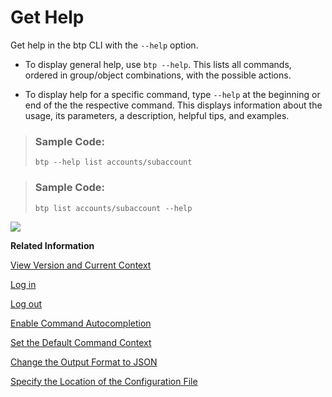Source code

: <!-- loiof8fd1e5bbf9649e1936d32fb9614677b -->

# Get Help

Get help in the btp CLI with the `--help` option.

-   To display general help, use `btp --help`. This lists all commands, ordered in group/object combinations, with the possible actions.

-   To display help for a specific command, type `--help` at the beginning or end of the the respective command. This displays information about the usage, its parameters, a description, helpful tips, and examples.




> ### Sample Code:  
> ```
> btp --help list accounts/subaccount
> ```

> ### Sample Code:  
> ```
> btp list accounts/subaccount --help
> ```

![](images/cli_get_help_dae28be.png)

**Related Information**  


[View Version and Current Context](View_Version_and_Current_Context_9c29222.md "To find out the current context you’re working in, run the command btp --info or simply btp.")

[Log in](Log_in_e241b30.md "Log in with the btp CLI is on global account level.")

[Log out](Log_out_9f1c87a.md "Logging out of the configured server removes all user-specific data from the configuration file.")

[Enable Command Autocompletion](Enable_Command_Autocompletion_46355fa.md "Use command autocompletion to save keystrokes when entering command actions, group-object combinations, and their parameters in the SAP BTP command line interface (btp CLI).")

[Set the Default Command Context](Set_the_Default_Command_Context_720645a.md "Change the default context for all command calls to the global account, a directory, or a subaccount by using the btp target command.")

[Change the Output Format to JSON](Change_the_Output_Format_to_JSON_dcb85b7.md "Use the --format json option to change the output format of a command to JSON.")

[Specify the Location of the Configuration File](Specify_the_Location_of_the_Configuration_File_e57288d.md "You can change the location of the configuration file by using the --config option.")

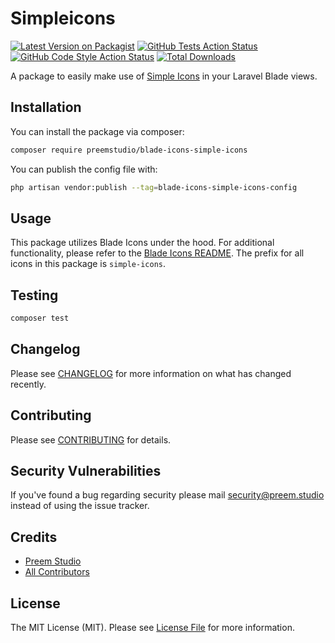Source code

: # Simpleicons

[![Latest Version on Packagist](https://img.shields.io/packagist/v/preemstudio/blade-icons-simple-icons.svg?style=flat-square)](https://packagist.org/packages/preemstudio/blade-icons-simple-icons)
[![GitHub Tests Action Status](https://img.shields.io/github/actions/workflow/status/preemstudio/blade-icons-simple-icons/run-tests.yml?branch=main&label=tests&style=flat-square)](https://github.com/preemstudio/blade-icons-simple-icons/actions?query=workflow%3Arun-tests+branch%3Amain)
[![GitHub Code Style Action Status](https://img.shields.io/github/actions/workflow/status/preemstudio/blade-icons-simple-icons/fix-php-code-style-issues.yml?branch=main&label=code%20style&style=flat-square)](https://github.com/preemstudio/blade-icons-simple-icons/actions?query=workflow%3A"Fix+PHP+code+style+issues"+branch%3Amain)
[![Total Downloads](https://img.shields.io/packagist/dt/preemstudio/blade-icons-simple-icons.svg?style=flat-square)](https://packagist.org/packages/preemstudio/blade-icons-simple-icons)

A package to easily make use of [Simple Icons](https://simpleicons.org/) in your Laravel Blade views.

## Installation

You can install the package via composer:

```bash
composer require preemstudio/blade-icons-simple-icons
```

You can publish the config file with:

```bash
php artisan vendor:publish --tag=blade-icons-simple-icons-config
```

## Usage

This package utilizes Blade Icons under the hood. For additional functionality, please refer to the [Blade Icons README](https://github.com/PreemStudio/blade-icons). The prefix for all icons in this package is `simple-icons`.

## Testing

```bash
composer test
```

## Changelog

Please see [CHANGELOG](CHANGELOG.md) for more information on what has changed recently.

## Contributing

Please see [CONTRIBUTING](CONTRIBUTING.md) for details.

## Security Vulnerabilities

If you've found a bug regarding security please mail [security@preem.studio](mailto:security@preem.studio) instead of using the issue tracker.

## Credits

- [Preem Studio](https://github.com/PreemStudio)
- [All Contributors](../../contributors)

## License

The MIT License (MIT). Please see [License File](LICENSE.md) for more information.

==================================================

*EXERCISE DETAILS*
Every line of the records above should be reproduced exactly, with no pictures included.

*OUTPUT FOR THIS TASK*
Source code

: <!-- loiof8fd1e5bbf9649e1936d32fb9614677b -->

# Get Help

Get help in the btp CLI with the `--help` option.

-   To display general help, use `btp --help`. This lists all commands, ordered in group/object combinations, with the possible actions.

-   To display help for a specific command, type `--help` at the beginning or end of the the respective command. This displays information about the usage, its parameters, a description, helpful tips, and examples.




> ### Sample Code:  
> ```
> btp --help list accounts/subaccount
> ```

> ### Sample Code:  
> ```
> btp list accounts/subaccount --help
> ```

![](images/cli_get_help_dae28be.png)

**Related Information**  


[View Version and Current Context](View_Version_and_Current_Context_9c29222.md "To find out the current context you’re working in, run the command btp --info or simply btp.")

[Log in](Log_in_e241b30.md "Log in with the btp CLI is on global account level.")

[Log out](Log_out_9f1c87a.md "Logging out of the configured server removes all user-specific data from the configuration file.")

[Enable Command Autocompletion](Enable_Command_Autocompletion_46355fa.md "Use command autocompletion to save keystrokes when entering command actions, group-object combinations, and their parameters in the SAP BTP command line interface (btp CLI).")

[Set the Default Command Context](Set_the_Default_Command_Context_720645a.md "Change the default context for all command calls to the global account, a directory, or a subaccount by using the btp target command.")

[Change the Output Format to JSON](Change_the_Output_Format_to_JSON_dcb85b7.md "Use the --format json option to change the output format of a command to JSON.")

[Specify the Location of the Configuration File](Specify_the_Location_of_the_Configuration_File_e57288d.md "You can change the location of the configuration file by using the --config option.")

Source code

: # Simpleicons

[![Latest Version on Packagist](https://img.shields.io/packagist/v/preemstudio/blade-icons-simple-icons.svg?style=flat-square)](https://packagist.org/packages/preemstudio/blade-icons-simple-icons)
[![GitHub Tests Action Status](https://img.shields.io/github/actions/workflow/status/preemstudio/blade-icons-simple-icons/run-tests.yml?branch=main&label=tests&style=flat-square)](https://github.com/preemstudio/blade-icons-simple-icons/actions?query=workflow%3Arun-tests+branch%3Amain)
[![GitHub Code Style Action Status](https://img.shields.io/github/actions/workflow/status/preemstudio/blade-icons-simple-icons/fix-php-code-style-issues.yml?branch=main&label=code%20style&style=flat-square)](https://github.com/preemstudio/blade-icons-simple-icons/actions?query=workflow%3A"Fix+PHP+code+style+issues"+branch%3Amain)
[![Total Downloads](https://img.shields.io/packagist/dt/preemstudio/blade-icons-simple-icons.svg?style=flat-square)](https://packagist.org/packages/preemstudio/blade-icons-simple-icons)

A package to easily make use of [Simple Icons](https://simpleicons.org/) in your Laravel Blade views.

## Installation

You can install the package via composer:

```bash
composer require preemstudio/blade-icons-simple-icons
```

You can publish the config file with:

```bash
php artisan vendor:publish --tag=blade-icons-simple-icons-config
```

## Usage

This package utilizes Blade Icons under the hood. For additional functionality, please refer to the [Blade Icons README](https://github.com/PreemStudio/blade-icons). The prefix for all icons in this package is `simple-icons`.

## Testing

```bash
composer test
```

## Changelog

Please see [CHANGELOG](CHANGELOG.md) for more information on what has changed recently.

## Contributing

Please see [CONTRIBUTING](CONTRIBUTING.md) for details.

## Security Vulnerabilities

If you've found a bug regarding security please mail [security@preem.studio](mailto:security@preem.studio) instead of using the issue tracker.

## Credits

- [Preem Studio](https://github.com/PreemStudio)
- [All Contributors](../../contributors)

## License

The MIT License (MIT). Please see [License File](LICENSE.md) for more information.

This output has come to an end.